In aquaculture, one of the main constituents of the effluents is nitrogen (N), as fish feed is rich in protein and fish excrete ammonia (Granada et al., 2016). Nitrogen, in the form of nitrate, is essential for vegetable crop cultivation (Rakocy et al., 2006). Hence, in an IMTA system the effluents of a fed species are used as an input to cultivate particulate and dissolved organic matter feeders (e.g. deposit feeders and filter feeders) and dissolved inorganic nutrients (e.g. primary producers), allowing the recycling of water and nutrients and reducing the industry's environmental impacts (Granada et al., 2016). On this set-up, hydroponic systems are often referred as aquaponics, as available nutrients are derived from uneaten feed and excretion of the target species being farmed with the use of formulated (pelleted) feeds. This type of production can be practiced either in freshwater or marine environments (Troell, 2009).
Today, consumers value food produced in a sustainable way with high nutritional value, considered fresh, safe and natural (Putnik et al., 2018), leading to new trends in the food industry (Santeramo et al., 2018). Therefore, the interest in functional food research has evolved in the past years (Granato et al., 2020).
Chenopodium quinoa Willd. is considered a functional food due to high protein and lipid content, essential amino acids and minerals in its seeds (Vega-Gálvez et al., 2010). In fact, the high nutritional value of C. quinoa presents multiple advantages over other grain cereals, as it is gluten-free and promotes several beneficial human health effects, particularly in children and elderly, as reviewed by Navruz-Varli and Sanlier (2016). This salt-tolerant plant species native from the Andean region is capable of growing at different altitudes, from sea level to high mountains and at different environmental conditions, from cold to highland and tropical environments (Jacobsen et al., 2003). Its grains have been consumed for thousands of years and, because they can also be milled into flour and used as a cereal crop, this plant is often classified as a pseudo-cereal (Vilcacundo and Hernández-Ledesma, 2017).
Besides minerals, vitamins, phytosterols, saponins and bioactive peptides (Vilcacundo and Hernández-Ledesma, 2017), C. quinoa also presents a high antioxidant capacity due to its richness in phenolic compounds, including flavonoids (Paśko et al., 2009). Plants produce antioxidants as a defense mechanism against abiotic stress and reactive oxygen species (ROS) formation (Gill and Tuteja, 2010). Antioxidants are valuable for human health due to their anti-carcinogenic, anti-ageing and anti-inflammatory properties, as well as reducing the risk of cardiovascular disorders (Pandey and Rizvi, 2009).
Most studies addressing C. quinoa nutritional and phytochemical properties focus on the most commonly used organs for human consumption, the seeds (Graf et al., 2015; Nowak et al., 2016; Filho et al., 2017; Tang and Tsao, 2017). However, other organs of this plant are also edible, such as leaves, which can be eaten in the same way as spinach (Oelke et al., 1992). Additionally, C. quinoa sprouts can also be readily consumed in salads (Schlick and Bubenheim, 1996).
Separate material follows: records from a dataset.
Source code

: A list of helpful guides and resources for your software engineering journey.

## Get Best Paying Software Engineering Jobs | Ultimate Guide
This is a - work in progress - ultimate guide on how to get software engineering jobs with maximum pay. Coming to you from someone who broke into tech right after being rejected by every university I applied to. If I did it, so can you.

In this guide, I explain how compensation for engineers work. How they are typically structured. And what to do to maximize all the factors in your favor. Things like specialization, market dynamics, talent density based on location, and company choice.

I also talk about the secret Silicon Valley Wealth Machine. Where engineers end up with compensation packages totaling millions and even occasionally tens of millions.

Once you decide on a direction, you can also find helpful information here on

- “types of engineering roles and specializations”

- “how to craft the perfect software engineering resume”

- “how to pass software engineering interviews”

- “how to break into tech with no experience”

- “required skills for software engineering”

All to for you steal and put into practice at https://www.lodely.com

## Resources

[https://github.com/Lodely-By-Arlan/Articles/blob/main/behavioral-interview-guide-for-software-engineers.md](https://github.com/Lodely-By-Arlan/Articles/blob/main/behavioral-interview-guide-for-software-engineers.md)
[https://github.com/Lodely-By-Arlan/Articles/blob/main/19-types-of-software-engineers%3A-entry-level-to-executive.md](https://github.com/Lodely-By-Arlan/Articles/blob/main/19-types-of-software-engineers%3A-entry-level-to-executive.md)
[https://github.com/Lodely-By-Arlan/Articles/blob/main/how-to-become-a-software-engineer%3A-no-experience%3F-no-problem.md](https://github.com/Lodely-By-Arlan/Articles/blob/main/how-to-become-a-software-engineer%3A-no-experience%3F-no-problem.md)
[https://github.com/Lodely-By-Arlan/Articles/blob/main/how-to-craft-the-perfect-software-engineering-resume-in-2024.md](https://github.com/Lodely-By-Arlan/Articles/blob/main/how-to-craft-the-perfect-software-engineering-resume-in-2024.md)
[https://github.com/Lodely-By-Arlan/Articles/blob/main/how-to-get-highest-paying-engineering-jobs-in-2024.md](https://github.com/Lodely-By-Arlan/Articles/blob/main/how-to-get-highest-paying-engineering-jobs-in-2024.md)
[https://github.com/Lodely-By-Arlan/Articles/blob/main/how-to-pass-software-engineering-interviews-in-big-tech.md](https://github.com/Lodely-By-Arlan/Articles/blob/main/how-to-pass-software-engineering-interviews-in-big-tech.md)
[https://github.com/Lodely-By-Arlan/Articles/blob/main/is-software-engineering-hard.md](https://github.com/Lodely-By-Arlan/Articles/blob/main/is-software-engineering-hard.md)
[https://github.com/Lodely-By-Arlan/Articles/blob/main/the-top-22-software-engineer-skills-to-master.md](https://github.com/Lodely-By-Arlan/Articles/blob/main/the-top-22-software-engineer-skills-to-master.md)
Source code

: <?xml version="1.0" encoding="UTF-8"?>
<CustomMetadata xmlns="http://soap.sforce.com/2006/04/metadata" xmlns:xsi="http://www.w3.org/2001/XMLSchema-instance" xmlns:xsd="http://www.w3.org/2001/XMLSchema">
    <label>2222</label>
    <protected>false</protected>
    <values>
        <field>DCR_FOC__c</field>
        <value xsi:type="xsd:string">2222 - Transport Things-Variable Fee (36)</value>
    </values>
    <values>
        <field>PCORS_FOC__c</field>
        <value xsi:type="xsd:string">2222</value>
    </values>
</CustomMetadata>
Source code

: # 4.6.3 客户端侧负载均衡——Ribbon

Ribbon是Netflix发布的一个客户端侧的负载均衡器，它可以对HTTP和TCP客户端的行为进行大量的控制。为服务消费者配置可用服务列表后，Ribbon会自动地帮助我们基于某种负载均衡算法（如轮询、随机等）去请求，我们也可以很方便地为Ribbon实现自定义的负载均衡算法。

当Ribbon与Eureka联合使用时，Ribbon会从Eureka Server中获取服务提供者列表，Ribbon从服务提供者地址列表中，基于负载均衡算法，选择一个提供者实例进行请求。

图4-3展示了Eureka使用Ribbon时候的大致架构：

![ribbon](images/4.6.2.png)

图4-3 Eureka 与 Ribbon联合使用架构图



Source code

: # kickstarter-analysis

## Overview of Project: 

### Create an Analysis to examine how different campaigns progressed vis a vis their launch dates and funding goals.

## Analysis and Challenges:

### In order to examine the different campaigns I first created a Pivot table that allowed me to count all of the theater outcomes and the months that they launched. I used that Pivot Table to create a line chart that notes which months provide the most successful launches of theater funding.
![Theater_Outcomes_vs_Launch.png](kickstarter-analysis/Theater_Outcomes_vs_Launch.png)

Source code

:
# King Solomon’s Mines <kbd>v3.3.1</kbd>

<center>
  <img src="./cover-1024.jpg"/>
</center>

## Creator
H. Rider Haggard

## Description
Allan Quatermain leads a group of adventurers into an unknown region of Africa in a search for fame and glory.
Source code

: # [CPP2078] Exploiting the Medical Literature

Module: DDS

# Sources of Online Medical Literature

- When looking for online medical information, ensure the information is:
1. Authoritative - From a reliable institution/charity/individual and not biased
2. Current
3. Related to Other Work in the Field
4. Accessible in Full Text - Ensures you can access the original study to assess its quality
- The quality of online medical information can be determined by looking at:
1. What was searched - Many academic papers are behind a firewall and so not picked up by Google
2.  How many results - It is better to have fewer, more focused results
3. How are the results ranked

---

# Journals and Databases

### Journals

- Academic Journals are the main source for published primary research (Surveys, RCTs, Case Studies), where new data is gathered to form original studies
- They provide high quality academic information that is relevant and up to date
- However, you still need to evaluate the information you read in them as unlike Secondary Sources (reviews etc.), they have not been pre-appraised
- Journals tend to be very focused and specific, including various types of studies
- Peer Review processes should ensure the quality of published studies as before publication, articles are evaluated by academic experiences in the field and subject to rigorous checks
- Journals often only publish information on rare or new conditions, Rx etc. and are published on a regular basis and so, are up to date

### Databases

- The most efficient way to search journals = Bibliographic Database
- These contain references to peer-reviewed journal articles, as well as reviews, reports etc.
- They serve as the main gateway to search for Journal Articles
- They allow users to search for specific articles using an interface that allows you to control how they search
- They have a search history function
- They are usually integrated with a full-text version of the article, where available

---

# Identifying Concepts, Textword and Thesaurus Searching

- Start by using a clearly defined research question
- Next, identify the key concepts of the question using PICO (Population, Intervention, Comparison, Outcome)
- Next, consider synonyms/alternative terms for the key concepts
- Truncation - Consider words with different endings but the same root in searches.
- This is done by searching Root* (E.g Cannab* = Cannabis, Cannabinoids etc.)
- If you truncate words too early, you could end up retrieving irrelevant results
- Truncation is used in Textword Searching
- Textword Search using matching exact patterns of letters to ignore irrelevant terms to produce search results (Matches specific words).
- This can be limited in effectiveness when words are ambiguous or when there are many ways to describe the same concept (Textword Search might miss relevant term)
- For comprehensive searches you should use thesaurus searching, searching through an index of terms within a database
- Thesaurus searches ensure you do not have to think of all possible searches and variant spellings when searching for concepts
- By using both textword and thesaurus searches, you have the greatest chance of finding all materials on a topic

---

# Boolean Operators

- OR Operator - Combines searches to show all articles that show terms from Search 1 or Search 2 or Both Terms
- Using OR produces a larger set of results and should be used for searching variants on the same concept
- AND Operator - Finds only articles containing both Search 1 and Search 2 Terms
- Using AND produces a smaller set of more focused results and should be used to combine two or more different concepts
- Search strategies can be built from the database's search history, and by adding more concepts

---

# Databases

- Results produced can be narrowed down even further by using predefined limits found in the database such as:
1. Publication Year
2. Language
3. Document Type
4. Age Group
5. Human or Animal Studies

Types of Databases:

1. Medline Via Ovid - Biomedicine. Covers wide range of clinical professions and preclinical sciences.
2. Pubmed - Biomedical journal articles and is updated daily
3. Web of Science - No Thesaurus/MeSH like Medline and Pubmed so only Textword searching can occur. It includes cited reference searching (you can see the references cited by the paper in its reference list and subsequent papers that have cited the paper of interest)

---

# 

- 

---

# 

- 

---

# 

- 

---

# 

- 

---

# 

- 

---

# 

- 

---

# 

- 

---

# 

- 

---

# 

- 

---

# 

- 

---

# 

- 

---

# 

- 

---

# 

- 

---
As C. quinoa is a good candidate to act as an IMTA extractive species, including saltwater systems, the main objective of this study was to evaluate its growth performance (i.e., biomass, chlorophyll), production of secondary metabolites (i.e., total phenols and total flavonoids) under different hydroponic media mimicking common features of effluent water from marine aquaculture production systems, in terms of salinity and nitrogen load. Total antioxidant capacity was quantified using oxygen radical absorbance capacity assay (ORAC). The content of other relevant elements and total carbon and nitrogen (C-N) was also assessed. For this purpose, C. quinoa seedlings were cultured under controlled experimental conditions, in which salinity was kept at 20 g l−1 artificial seawater and Hoagland nutrient-rich solution was modified in order to comprise nitrogen concentrations found across different aquaculture effluents used in previous aquaculture (Orellana et al., 2014) and aquaponics studies (as hydroponics is termed when integrated in an aquaculture environment) (Endut et al., 2014; Buhmann et al., 2015; Waller et al., 2015).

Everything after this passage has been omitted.